AIM OF THE TASK → Set out exactly, line by line, the stretch of data below that begins at the line containing "<summary>uitwerken na test in 2<sup>e</sup>" and ends at the line containing "de screenreader beschreef", with both ends kept.

━━ PROVIDED DATA

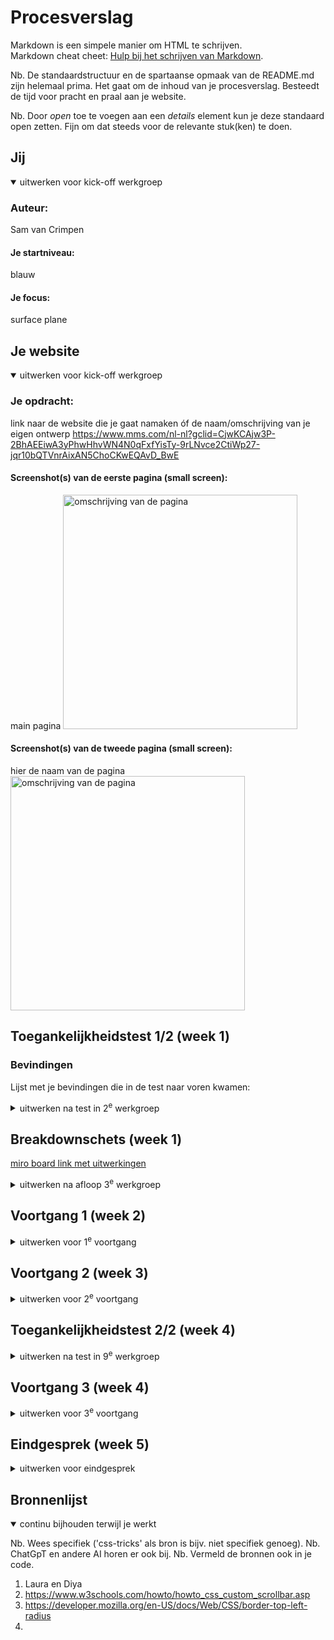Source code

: # Procesverslag
Markdown is een simpele manier om HTML te schrijven.  
Markdown cheat cheet: [Hulp bij het schrijven van Markdown](https://github.com/adam-p/markdown-here/wiki/Markdown-Cheatsheet).

Nb. De standaardstructuur en de spartaanse opmaak van de README.md zijn helemaal prima. Het gaat om de inhoud van je procesverslag. Besteedt de tijd voor pracht en praal aan je website.

Nb. Door *open* toe te voegen aan een *details* element kun je deze standaard open zetten. Fijn om dat steeds voor de relevante stuk(ken) te doen.





## Jij

<details open>
  <summary>uitwerken voor kick-off werkgroep</summary>

  ### Auteur:
  Sam van Crimpen

  #### Je startniveau:
  blauw

  #### Je focus:
 surface plane
 
</details>





## Je website

<details open>
  <summary>uitwerken voor kick-off werkgroep</summary>

  ### Je opdracht:
  link naar de website die je gaat namaken óf de naam/omschrijving van je eigen ontwerp
  https://www.mms.com/nl-nl?gclid=CjwKCAjw3P-2BhAEEiwA3yPhwHhvWN4N0qFxfYisTy-9rLNvce2CtiWp27-jqr10bQTVnrAixAN5ChoCKwEQAvD_BwE

  #### Screenshot(s) van de eerste pagina (small screen): 
  main pagina
  <img src="readme-images/breakdownschets1.jpg" width="375px" alt="omschrijving van de pagina">

  #### Screenshot(s) van de tweede pagina (small screen):
  hier de naam van de pagina  
  <img src="readme-images/breakdownschets1.jpg" width="375px" alt="omschrijving van de pagina">
 
</details>



## Toegankelijkheidstest 1/2 (week 1)
  ### Bevindingen
  Lijst met je bevindingen die in de test naar voren kwamen:
<details>
  <summary>uitwerken na test in 2<sup>e</sup> werkgroep</summary>
de screenreader las METER&M'S in plaats van m&m's
door twee keer op de pijltjestoets te tikken, ging ie van vertellen over menu naar klikken op menu. ik weet niet of ik dit zelf handig zou vinden.
de screenreader beschreef de afbeelding voordat hij vertelede waar de knop naartoe zou leiden: ÄFBEELDING, HARTJES GEVULD MET RODE EN WITTE M&M'S
hij vertelde ook over een afbeelding die helemaal geen link was, hierdoor was er geen onderscheid te horen tussen een afbeeldingsknop en een normale afbeelding.
de "ontwerp je eigen m&m pagina" is ontbruikbaar voor mensen die een screenreader gebruiken.
er miste op de homepagina een aantal screenreader prompts.
er zit een bewegend element, die beweegt tijdens het scrollen(in ieder geval op de laptop versie) deze word per woord voorgelezen, een slechtziende krijgt dus geen volledige ervaring van wat er getoond word op het scherm.
sommige teksten waren in het engels
de plaatjes die geen knoppen zijn werden naarmate je verder op de pagina was steeds vervelender om mee te werken (item heeft geen primaire actie).
er werd niks in detail verteld over de afbeeldingen. "design verjaardagsmix" "design bruiloft mix" 
de knop stond elke keer aan de onderkant, je moest elke keer door meerdere teksten en afbeeldingen heenscrollen.
bij een carrousel menu ging de narrator steeds de vorige afbeelding uitleggen, daardoor wist ik niet meer waar ik was.
er was soms wel uitleg van wat er te zien was, :buisje m&m's, prijs 3,50/stuk
iets bestellen op een productpagina was eigenlijk praktisch onmogelijk, ik moest door heel veel dingen scrollen voordat ik de koopknop had gevonden.
er waren op de website steeds stukjes in het engels en in het nederlands.
alle knoppen en tekst werden apart verteld, je moest elke keer 3 keer doortikken voordat je bij de knop uitkwam
er was niet meteen duidelijk wat een knop was en wat niet, wat navigeren moeilijk maakt. 
je kan ook je eigen pakken smaenstellen, en de eigen kleur m&M kiezen. dit menu was ook weer lastig te bedienen.
"item heeft geen eigen functie"


</details>



## Breakdownschets (week 1)
<a href="https://miro.com/app/board/uXjVLdggZVo=/?share_link_id=460490364818">miro board link met uitwerkingen</a>
<details>
  <summary>uitwerken na afloop 3<sup>e</sup> werkgroep</summary>
  De 3e les heb ik bijgewoond zodat ik weer even een opfrisser kreeg over grid. Ik vond dit de voorgaande jaren lastig, dit dit was een waardevolle les om te volgen
  notities:
  in flexbox is het 1 dimentionaal, grid is 3dimentionaal. 
  deze les heb ik besteed aan het in ene grid plaatsen van mijn header en het verduidelijken van mijn eigen code zodat ik makkelijker en sneller kan werken. 

  ### de hele pagina: 
  <img src="readme-images/breakdownschets1.jpg" width="375px" alt="breakdown van de hele pagina">

  ### dynamisch deel (bijv menu): 
  <img src="readme-images/menu.jpg" width="375px" alt="breakdown van een dynamisch deel">

</details>





## Voortgang 1 (week 2)

<details>
  <summary>uitwerken voor 1<sup>e</sup> voortgang</summary>

  ### Stand van zaken
  hier dit ging goed & dit was lastig (neem ook screenshots op van delen van je website en code)
  ik had door mijn minor heel weinig tijd om wat neer te zetten voor deze eerste werkgroep.



  ### Agenda voor meeting
  samen met je groepje opstellen

  | student 1      | student 2          | student 3    | student 4        |
  | ---            | ---                | ---          | ---              |
  | dit bespreken  | en dit             | en ik dit    | en dan ik dat    |
  | en dat ook nog | dit als er tijd is | nog een punt | dit wil ik zeker |
  | ...            | ...                | ...          | ...              |


  ### Verslag van meeting
  hier na afloop snel de uitkomsten van de meeting vastleggen

  - punt 1
  - punt 2
  - nog een punt
  - ...

  a11y goede plek om accessibility info te vinden
  alistapart.com article now you see mee over hoe je dingen kan verbergen
  naar een andere pagina is een link
aria label voor iets onzichtbaars, bijvoorbeeld specifieke knop (shop now tshirts ipv shop now)
zorg dat de code is geschreven voor screenreader, tekst bovenaan etc etc
lijstje met social media is ook een nav 
mdn is altijd up to date voor html dingen!



</details>





## Voortgang 2 (week 3)

<details>
  <summary>uitwerken voor 2<sup>e</sup> voortgang</summary>

  ### Stand van zaken
  hier dit ging goed & dit was lastig (neem ook screenshots op van delen van je website en code)


  ### Agenda voor meeting
  samen met je groepje opstellen

  | student 1      | student 2          | student 3    | student 4        |
  | ---            | ---                | ---          | ---              |
  | dit bespreken  | en dit             | en ik dit    | en dan ik dat    |
  | en dat ook nog | dit als er tijd is | nog een punt | dit wil ik zeker |
  | ...            | ...                | ...          | ...              |


  ### Verslag van meeting
  hier na afloop snel de uitkomsten van de meeting vastleggen

  - punt 1
  - punt 2
  - nog een punt
- ...

</details>





## Toegankelijkheidstest 2/2 (week 4)

<details>
  <summary>uitwerken na test in 9<sup>e</sup> werkgroep</summary>

  ### Bevindingen
  Lijst met je bevindingen die in de test naar voren kwamen (geef ook aan wat er verbeterd is):

</details>





## Voortgang 3 (week 4)

<details>
  <summary>uitwerken voor 3<sup>e</sup> voortgang</summary>

  ### Stand van zaken
  hier dit ging goed & dit was lastig (neem ook screenshots op van delen van je website en code)
  zet placeholders als images voordat je er daadwerkelijke images in zet? 
  door flex komt een ul naast elkaar


  ### Agenda voor meeting
  samen met je groepje opstellen

  | student 1      | student 2          | student 3    | student 4        |
  | ---            | ---                | ---          | ---              |
  | dit bespreken  | en dit             | en ik dit    | en dan ik dat    |
  | en dat ook nog | dit als er tijd is | nog een punt | dit wil ik zeker |
  | ...            | ...                | ...          | ...              |


  ### Verslag van meeting
  hier na afloop snel de uitkomsten van de meeting vastleggen

  - punt 1
  - punt 2
  - nog een punt
  - ...

</details>





## Eindgesprek (week 5)

<details>
  <summary>uitwerken voor eindgesprek</summary>

  ### Je uitkomst - karakteristiek screenshots:
  <img src="readme-images/dummy-plaatje.jpg" width="375px" alt="uitomst opdracht 1">


  ### Dit ging goed/Heb ik geleerd: 
  Eigenlijk heb ik in een hele korte tijd een heleboel uitgevogeld. ik snap er nog steeds niet megaveel van, maar ik ben in ieder geval trots op hoe ver ik tot nu toe ben gekomen. ik heb geleerd hoe ik dingen beter kan opzoeken, en om door te zetten als iets niet meteen lukt. 
  ik had vorig jaar een irrationele angst voor het vak opgebouwd, naast dat ik niet lekker in mijn vel zat en daardoor geen energie in het vak kon steken.
  dit jaar deed ik dit vak tegelijk met mijn minor, wat ook veel energie kostte. 
  uiteindelijk heb ik in de vakantie voor de deadline heel veel wek kunnen verzetten en heb ik er veel uren ingestopt, hier ben ik ook trots op.


  <img src="readme-images/dummy-plaatje.jpg" width="375px" alt="top">


  ### Dit was lastig/Is niet gelukt:
  Korte omschrijving met plaatjes

  <img src="readme-images/dummy-plaatje.jpg" width="375px" alt="bummer">
</details>





## Bronnenlijst

<details open>
  <summary>continu bijhouden terwijl je werkt</summary>

  Nb. Wees specifiek ('css-tricks' als bron is bijv. niet specifiek genoeg). 
  Nb. ChatGpT en andere AI horen er ook bij.
  Nb. Vermeld de bronnen ook in je code.

  1. Laura en Diya
  2. https://www.w3schools.com/howto/howto_css_custom_scrollbar.asp
  3. https://developer.mozilla.org/en-US/docs/Web/CSS/border-top-left-radius
  4. 
</details>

━━━━

OUTPUT OF THE EXERCISE →
  <summary>uitwerken na test in 2<sup>e</sup> werkgroep</summary>
de screenreader las METER&M'S in plaats van m&m's
door twee keer op de pijltjestoets te tikken, ging ie van vertellen over menu naar klikken op menu. ik weet niet of ik dit zelf handig zou vinden.
de screenreader beschreef de afbeelding voordat hij vertelede waar de knop naartoe zou leiden: ÄFBEELDING, HARTJES GEVULD MET RODE EN WITTE M&M'S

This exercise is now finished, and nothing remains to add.